I wrecked everything, hurt him in my thirst for more. So we go to bed holding one another and when I turn over, the chain pulls him toward me and he scoots in close. I wake and touch feet to shiny pine, shuffle out of my bedroom in yoga pants and black flip-flops, feeling rested and slightly askew, step around a little pile of trash someone forgot to discard, and first thing I go and make sprite for my baby, hug my eldest who has been sick in the night.

She looks at me, her all spindly and hair disheveled and curled in fractured sunlight bouncing off, and I see pain in her eyes, and I wonder how much of the argument she heard on her end of the house. With all my babies’ stomachs churning for the past week and running back and forth to the toilet even in black quiet when I can’t hear, I pray it stops somehow. That this would be the end of this torment.

Depression has been hanging over me, a buzzard circling overhead, waiting for the right moment, that moment when life ceases.

I see the chains that bind. I see all the fears that keep me captive, make me a lunatic starving mad for affection in the middle of the night.

I’m linked, soul-bound to this man I said “Yes” to when he whispered in my ear so softly, as we both leaned in close, so unsure, right there on my parents’ couch, “Will you marry me?”‘ Just a quiet hush, nothing more, almost a question, him needing my response to fully form his asking and let it hang free in the air.

I see that I’m afraid of losing him. I’m afraid he’ll go so far away that he’ll never return.

It can feel like that–when a man is distant, like he actually left physically. I ache and groan and grieve and misery spews out of my mouth in words that should never be uttered.

And there is only one way I know to put an end to all things vile. And that’s what I do first thing, what the misery pushes me toward, and like an old song being played I know the steps to, I get out my bible and read a whole psalm.

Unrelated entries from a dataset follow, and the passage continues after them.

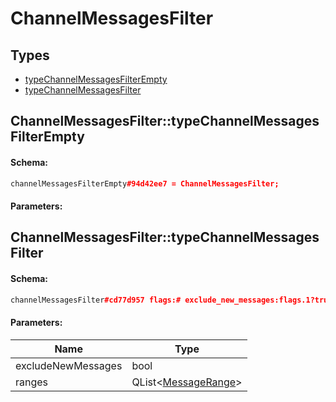 # ChannelMessagesFilter

## Types

* [typeChannelMessagesFilterEmpty](#channelmessagesfiltertypechannelmessagesfilterempty)
* [typeChannelMessagesFilter](#channelmessagesfiltertypechannelmessagesfilter)

## ChannelMessagesFilter::typeChannelMessagesFilterEmpty

#### Schema:

```c++
channelMessagesFilterEmpty#94d42ee7 = ChannelMessagesFilter;
```

#### Parameters:


## ChannelMessagesFilter::typeChannelMessagesFilter

#### Schema:

```c++
channelMessagesFilter#cd77d957 flags:# exclude_new_messages:flags.1?true ranges:Vector<MessageRange> = ChannelMessagesFilter;
```

#### Parameters:

|Name|Type|
|----|----|
|excludeNewMessages|bool|
|ranges|QList&lt;[MessageRange](messagerange.md)&gt;|

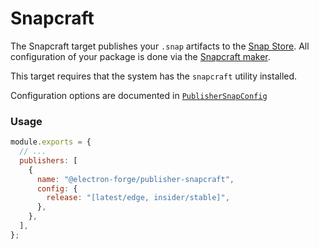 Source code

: # Snapcraft

The Snapcraft target publishes your `.snap` artifacts to the [Snap Store](https://snapcraft.io/store). All configuration of your package is done via the [Snapcraft maker](../makers/snapcraft.md).

This target requires that the system has the `snapcraft` utility installed.

Configuration options are documented in [`PublisherSnapConfig`](https://js.electronforge.io/interfaces/_electron_forge_publisher_snapcraft.PublisherSnapcraftConfig.html)

### Usage

```javascript title="forge.config.js"
module.exports = {
  // ...
  publishers: [
    {
      name: "@electron-forge/publisher-snapcraft",
      config: {
        release: "[latest/edge, insider/stable]",
      },
    },
  ],
};
```
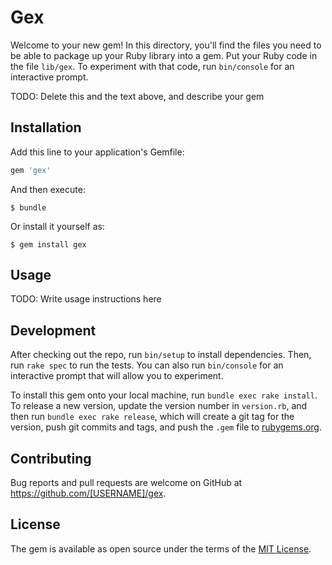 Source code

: # Gex

Welcome to your new gem! In this directory, you'll find the files you need to be able to package up your Ruby library into a gem. Put your Ruby code in the file `lib/gex`. To experiment with that code, run `bin/console` for an interactive prompt.

TODO: Delete this and the text above, and describe your gem

## Installation

Add this line to your application's Gemfile:

```ruby
gem 'gex'
```

And then execute:

    $ bundle

Or install it yourself as:

    $ gem install gex

## Usage

TODO: Write usage instructions here

## Development

After checking out the repo, run `bin/setup` to install dependencies. Then, run `rake spec` to run the tests. You can also run `bin/console` for an interactive prompt that will allow you to experiment.

To install this gem onto your local machine, run `bundle exec rake install`. To release a new version, update the version number in `version.rb`, and then run `bundle exec rake release`, which will create a git tag for the version, push git commits and tags, and push the `.gem` file to [rubygems.org](https://rubygems.org).

## Contributing

Bug reports and pull requests are welcome on GitHub at https://github.com/[USERNAME]/gex.

## License

The gem is available as open source under the terms of the [MIT License](https://opensource.org/licenses/MIT).
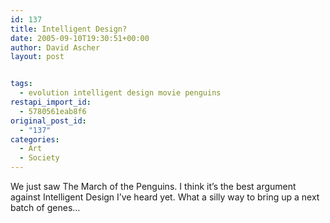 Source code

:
 ```yaml
---
id: 137
title: Intelligent Design?
date: 2005-09-10T19:30:51+00:00
author: David Ascher
layout: post


tags:
  - evolution intelligent design movie penguins
restapi_import_id:
  - 5780561eab8f6
original_post_id:
  - "137"
categories:
  - Art
  - Society
---
```

We just saw The March of the Penguins. I think it&#8217;s the best argument against Intelligent Design I&#8217;ve heard yet. What a silly way to bring up a next batch of genes&#8230; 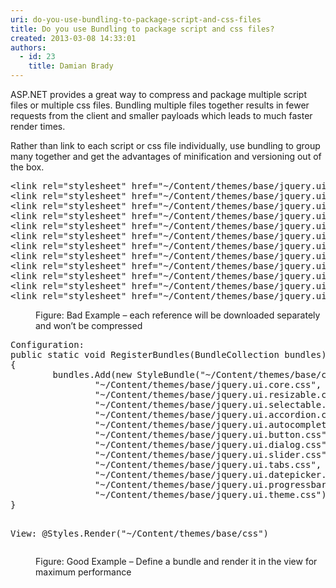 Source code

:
 ```yaml
---
uri: do-you-use-bundling-to-package-script-and-css-files
title: Do you use Bundling to package script and css files?
created: 2013-03-08 14:33:01
authors:
  - id: 23
    title: Damian Brady
---
```





<span class='intro'> <p>ASP.NET provides a great way to compress and package multiple script files or multiple css files.  Bundling multiple files together results in fewer requests from the client and smaller payloads which leads to much faster render times.</p> </span>

<p>Rather than link to each script or css file individually, use bundling to group many together and get the advantages of minification and versioning out of the box.</p>

<dl class="badImage"><dt><div class="greyBox"><pre>&lt;link rel=&quot;stylesheet&quot; href=&quot;~/Content/themes/base/jquery.ui.core.css&quot; /&gt;
&lt;link rel=&quot;stylesheet&quot; href=&quot;~/Content/themes/base/jquery.ui.resizable.css&quot; /&gt;
&lt;link rel=&quot;stylesheet&quot; href=&quot;~/Content/themes/base/jquery.ui.selectable.css&quot; /&gt;
&lt;link rel=&quot;stylesheet&quot; href=&quot;~/Content/themes/base/jquery.ui.accordion.css&quot; /&gt;
&lt;link rel=&quot;stylesheet&quot; href=&quot;~/Content/themes/base/jquery.ui.autocomplete.css&quot; /&gt;
&lt;link rel=&quot;stylesheet&quot; href=&quot;~/Content/themes/base/jquery.ui.button.css&quot; /&gt;
&lt;link rel=&quot;stylesheet&quot; href=&quot;~/Content/themes/base/jquery.ui.dialog.css&quot; /&gt;
&lt;link rel=&quot;stylesheet&quot; href=&quot;~/Content/themes/base/jquery.ui.slider.css&quot; /&gt;
&lt;link rel=&quot;stylesheet&quot; href=&quot;~/Content/themes/base/jquery.ui.tabs.css&quot; /&gt;
&lt;link rel=&quot;stylesheet&quot; href=&quot;~/Content/themes/base/jquery.ui.datepicker.css&quot; /&gt;
&lt;link rel=&quot;stylesheet&quot; href=&quot;~/Content/themes/base/jquery.ui.progressbar.css&quot; /&gt;
&lt;link rel=&quot;stylesheet&quot; href=&quot;~/Content/themes/base/jquery.ui.theme.css&quot; /&gt;
</pre></div></dt><dd>Figure&#58; Bad Example – each reference will be downloaded separately and won’t be compressed</dd></dl><dl class="goodImage"><dt><div class="greyBox"><pre>Configuration&#58;
public static void RegisterBundles(BundleCollection bundles)
&#123;
        bundles.Add(new StyleBundle(&quot;~/Content/themes/base/css&quot;).Include(
                &quot;~/Content/themes/base/jquery.ui.core.css&quot;,
                &quot;~/Content/themes/base/jquery.ui.resizable.css&quot;,
                &quot;~/Content/themes/base/jquery.ui.selectable.css&quot;,
                &quot;~/Content/themes/base/jquery.ui.accordion.css&quot;,
                &quot;~/Content/themes/base/jquery.ui.autocomplete.css&quot;,
                &quot;~/Content/themes/base/jquery.ui.button.css&quot;,
                &quot;~/Content/themes/base/jquery.ui.dialog.css&quot;,
                &quot;~/Content/themes/base/jquery.ui.slider.css&quot;,
                &quot;~/Content/themes/base/jquery.ui.tabs.css&quot;,
                &quot;~/Content/themes/base/jquery.ui.datepicker.css&quot;,
                &quot;~/Content/themes/base/jquery.ui.progressbar.css&quot;,
                &quot;~/Content/themes/base/jquery.ui.theme.css&quot;));
&#125;

View&#58;
@Styles.Render(&quot;~/Content/themes/base/css&quot;)
</pre></div></dt><dd>Figure&#58; Good Example – Define a bundle and render it in the view for maximum performance</dd></dl>


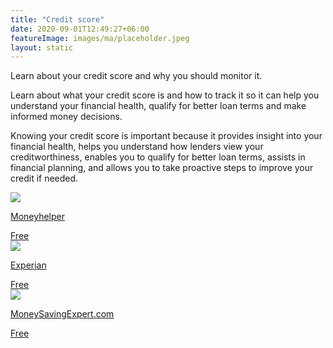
 ```yaml
---
title: "Credit score"
date: 2020-09-01T12:49:27+06:00
featureImage: images/ma/placeholder.jpeg
layout: static
---
```


Learn about your credit score and why you should monitor it.

Learn about what your credit score is and how to track it so it can help you understand your financial health, qualify for better loan terms and make informed money decisions.

Knowing your credit score is important because it provides insight into your financial health, helps you understand how lenders view your creditworthiness, enables you to qualify for better loan terms, assists in financial planning, and allows you to take proactive steps to improve your credit if needed.

<a class="ma-link" href="https://www.moneyhelper.org.uk/en/everyday-money/credit-and-purchases/how-to-check-your-credit-report"><div class="ma-card ma-card-Wealth"><div class="ma-icon"><img src ="/images/Icon-check - wealth - opacity.svg"/></div><div class="ma-name"><p>Moneyhelper</p></div><div class="ma-paid-text"><span>Free</span></div></div></a><a class="ma-link" href="https://www.experian.co.uk/consumer/guides/good-credit-score.html"><div class="ma-card ma-card-Wealth"><div class="ma-icon"><img src ="/images/Icon-check - wealth - opacity.svg"/></div><div class="ma-name"><p>Experian</p></div><div class="ma-paid-text"><span>Free</span></div></div></a><a class="ma-link" href="https://www.moneysavingexpert.com/loans/credit-rating-credit-score/"><div class="ma-card ma-card-Wealth"><div class="ma-icon"><img src ="/images/Icon-check - wealth - opacity.svg"/></div><div class="ma-name"><p>MoneySavingExpert.com</p></div><div class="ma-paid-text"><span>Free </span></div></div></a>  

<br/><br/>






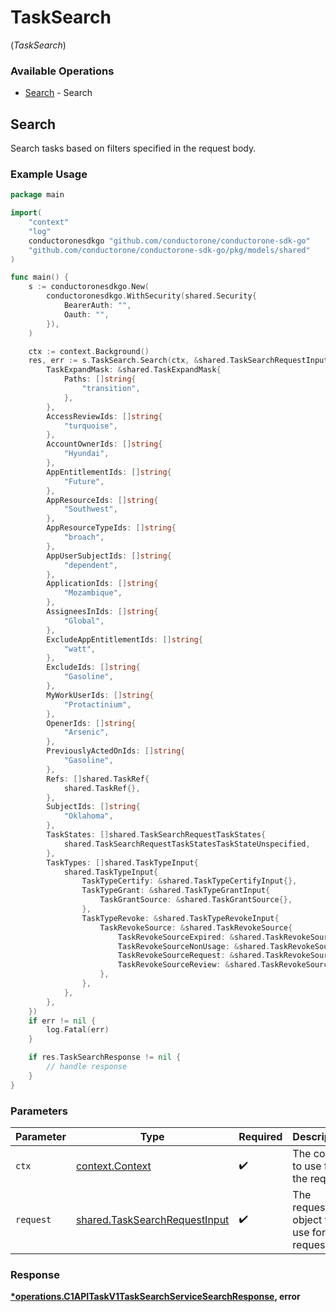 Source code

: # TaskSearch
(*TaskSearch*)

### Available Operations

* [Search](#search) - Search

## Search

Search tasks based on filters specified in the request body.

### Example Usage

```go
package main

import(
	"context"
	"log"
	conductoronesdkgo "github.com/conductorone/conductorone-sdk-go"
	"github.com/conductorone/conductorone-sdk-go/pkg/models/shared"
)

func main() {
    s := conductoronesdkgo.New(
        conductoronesdkgo.WithSecurity(shared.Security{
            BearerAuth: "",
            Oauth: "",
        }),
    )

    ctx := context.Background()
    res, err := s.TaskSearch.Search(ctx, &shared.TaskSearchRequestInput{
        TaskExpandMask: &shared.TaskExpandMask{
            Paths: []string{
                "transition",
            },
        },
        AccessReviewIds: []string{
            "turquoise",
        },
        AccountOwnerIds: []string{
            "Hyundai",
        },
        AppEntitlementIds: []string{
            "Future",
        },
        AppResourceIds: []string{
            "Southwest",
        },
        AppResourceTypeIds: []string{
            "broach",
        },
        AppUserSubjectIds: []string{
            "dependent",
        },
        ApplicationIds: []string{
            "Mozambique",
        },
        AssigneesInIds: []string{
            "Global",
        },
        ExcludeAppEntitlementIds: []string{
            "watt",
        },
        ExcludeIds: []string{
            "Gasoline",
        },
        MyWorkUserIds: []string{
            "Protactinium",
        },
        OpenerIds: []string{
            "Arsenic",
        },
        PreviouslyActedOnIds: []string{
            "Gasoline",
        },
        Refs: []shared.TaskRef{
            shared.TaskRef{},
        },
        SubjectIds: []string{
            "Oklahoma",
        },
        TaskStates: []shared.TaskSearchRequestTaskStates{
            shared.TaskSearchRequestTaskStatesTaskStateUnspecified,
        },
        TaskTypes: []shared.TaskTypeInput{
            shared.TaskTypeInput{
                TaskTypeCertify: &shared.TaskTypeCertifyInput{},
                TaskTypeGrant: &shared.TaskTypeGrantInput{
                    TaskGrantSource: &shared.TaskGrantSource{},
                },
                TaskTypeRevoke: &shared.TaskTypeRevokeInput{
                    TaskRevokeSource: &shared.TaskRevokeSource{
                        TaskRevokeSourceExpired: &shared.TaskRevokeSourceExpired{},
                        TaskRevokeSourceNonUsage: &shared.TaskRevokeSourceNonUsage{},
                        TaskRevokeSourceRequest: &shared.TaskRevokeSourceRequest{},
                        TaskRevokeSourceReview: &shared.TaskRevokeSourceReview{},
                    },
                },
            },
        },
    })
    if err != nil {
        log.Fatal(err)
    }

    if res.TaskSearchResponse != nil {
        // handle response
    }
}
```

### Parameters

| Parameter                                                                      | Type                                                                           | Required                                                                       | Description                                                                    |
| ------------------------------------------------------------------------------ | ------------------------------------------------------------------------------ | ------------------------------------------------------------------------------ | ------------------------------------------------------------------------------ |
| `ctx`                                                                          | [context.Context](https://pkg.go.dev/context#Context)                          | :heavy_check_mark:                                                             | The context to use for the request.                                            |
| `request`                                                                      | [shared.TaskSearchRequestInput](../../models/shared/tasksearchrequestinput.md) | :heavy_check_mark:                                                             | The request object to use for the request.                                     |


### Response

**[*operations.C1APITaskV1TaskSearchServiceSearchResponse](../../models/operations/c1apitaskv1tasksearchservicesearchresponse.md), error**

I read through the first several verses alone and then I open right up, let breath flow out of me, and read the entirety of God’s goodness to them. They fall back to sleep, all my sick littles, while I herald the good news. They are lulled by His grace and peace, settling down over them, covering, a down comforter, weighted and weightless.

I feel satiated and I know this is how to break the chains that have made me a prisoner and I’m a prisoner of my own making. I have chosen in my hurt to not forgive. I have forgotten to look up always, and every morning when I’m ravenous, to the One who satisfies, but especially during times of distance, of pain and suffering.

I feel it right there–how my spirit babe within grows strong at the nourishing breast of the Word. It’s like a huge, tiny miracle right there on our old soft, beige couch in morning light spilling in through high, cathedral-like windows, and I’m offering my prayer, my confession right there, His body taken in my mouth.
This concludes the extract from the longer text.